(Plain-text document sources)

§ §

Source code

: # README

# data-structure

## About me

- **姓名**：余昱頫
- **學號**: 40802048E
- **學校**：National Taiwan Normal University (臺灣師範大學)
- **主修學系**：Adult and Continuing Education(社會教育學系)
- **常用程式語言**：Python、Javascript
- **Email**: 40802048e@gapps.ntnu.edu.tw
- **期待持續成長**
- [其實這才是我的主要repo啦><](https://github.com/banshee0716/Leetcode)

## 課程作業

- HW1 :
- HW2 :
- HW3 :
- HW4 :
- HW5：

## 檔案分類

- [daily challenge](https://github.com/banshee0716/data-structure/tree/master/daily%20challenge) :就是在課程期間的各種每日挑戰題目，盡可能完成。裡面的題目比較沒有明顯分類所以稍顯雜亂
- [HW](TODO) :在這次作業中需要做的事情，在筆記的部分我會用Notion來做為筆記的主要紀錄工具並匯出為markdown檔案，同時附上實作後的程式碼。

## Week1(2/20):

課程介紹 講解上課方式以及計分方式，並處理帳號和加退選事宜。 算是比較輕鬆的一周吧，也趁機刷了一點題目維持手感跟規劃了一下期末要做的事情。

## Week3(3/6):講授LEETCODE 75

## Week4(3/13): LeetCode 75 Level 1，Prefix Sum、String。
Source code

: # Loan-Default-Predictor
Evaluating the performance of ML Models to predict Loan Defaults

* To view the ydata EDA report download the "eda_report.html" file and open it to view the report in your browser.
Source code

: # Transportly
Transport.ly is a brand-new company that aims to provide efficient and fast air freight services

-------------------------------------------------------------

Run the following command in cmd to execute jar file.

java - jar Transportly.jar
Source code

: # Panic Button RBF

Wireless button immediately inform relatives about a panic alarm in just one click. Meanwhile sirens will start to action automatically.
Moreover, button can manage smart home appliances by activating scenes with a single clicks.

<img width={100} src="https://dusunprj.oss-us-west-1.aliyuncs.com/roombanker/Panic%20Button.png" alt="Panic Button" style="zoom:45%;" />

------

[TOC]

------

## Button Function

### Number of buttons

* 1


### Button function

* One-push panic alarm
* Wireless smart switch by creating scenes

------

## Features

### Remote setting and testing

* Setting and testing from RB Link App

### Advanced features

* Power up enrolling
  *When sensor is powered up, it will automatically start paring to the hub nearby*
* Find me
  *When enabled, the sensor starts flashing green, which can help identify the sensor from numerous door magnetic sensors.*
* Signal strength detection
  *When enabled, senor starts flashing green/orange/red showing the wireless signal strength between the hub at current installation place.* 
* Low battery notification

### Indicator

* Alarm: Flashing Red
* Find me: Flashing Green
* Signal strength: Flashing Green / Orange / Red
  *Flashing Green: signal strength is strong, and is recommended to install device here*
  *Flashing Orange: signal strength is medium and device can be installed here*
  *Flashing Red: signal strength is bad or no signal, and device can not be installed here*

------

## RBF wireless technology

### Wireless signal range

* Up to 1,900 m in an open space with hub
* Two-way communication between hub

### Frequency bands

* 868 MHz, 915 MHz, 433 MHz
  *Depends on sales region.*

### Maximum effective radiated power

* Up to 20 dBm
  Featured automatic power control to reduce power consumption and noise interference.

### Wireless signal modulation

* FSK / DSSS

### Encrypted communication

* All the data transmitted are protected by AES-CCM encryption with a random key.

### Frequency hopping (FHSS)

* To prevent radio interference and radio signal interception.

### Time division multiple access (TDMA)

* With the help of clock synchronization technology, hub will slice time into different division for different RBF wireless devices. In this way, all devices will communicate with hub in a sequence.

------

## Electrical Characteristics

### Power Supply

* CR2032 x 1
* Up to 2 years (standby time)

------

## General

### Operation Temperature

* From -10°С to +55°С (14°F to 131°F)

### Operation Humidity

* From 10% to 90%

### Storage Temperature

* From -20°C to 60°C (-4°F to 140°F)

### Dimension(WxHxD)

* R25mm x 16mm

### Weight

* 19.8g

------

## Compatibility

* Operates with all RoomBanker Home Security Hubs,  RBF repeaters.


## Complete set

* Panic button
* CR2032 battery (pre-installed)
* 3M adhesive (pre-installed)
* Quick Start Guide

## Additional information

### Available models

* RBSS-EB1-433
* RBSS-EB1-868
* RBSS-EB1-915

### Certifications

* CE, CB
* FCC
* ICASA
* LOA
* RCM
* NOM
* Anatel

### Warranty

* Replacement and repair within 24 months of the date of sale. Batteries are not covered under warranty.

§ §

WHAT TO WORK ON> Where a line in the entries holds "Loan", copy that line.

COMPLETED TASK>
: # Loan-Default-Predictor
Evaluating the performance of ML Models to predict Loan Defaults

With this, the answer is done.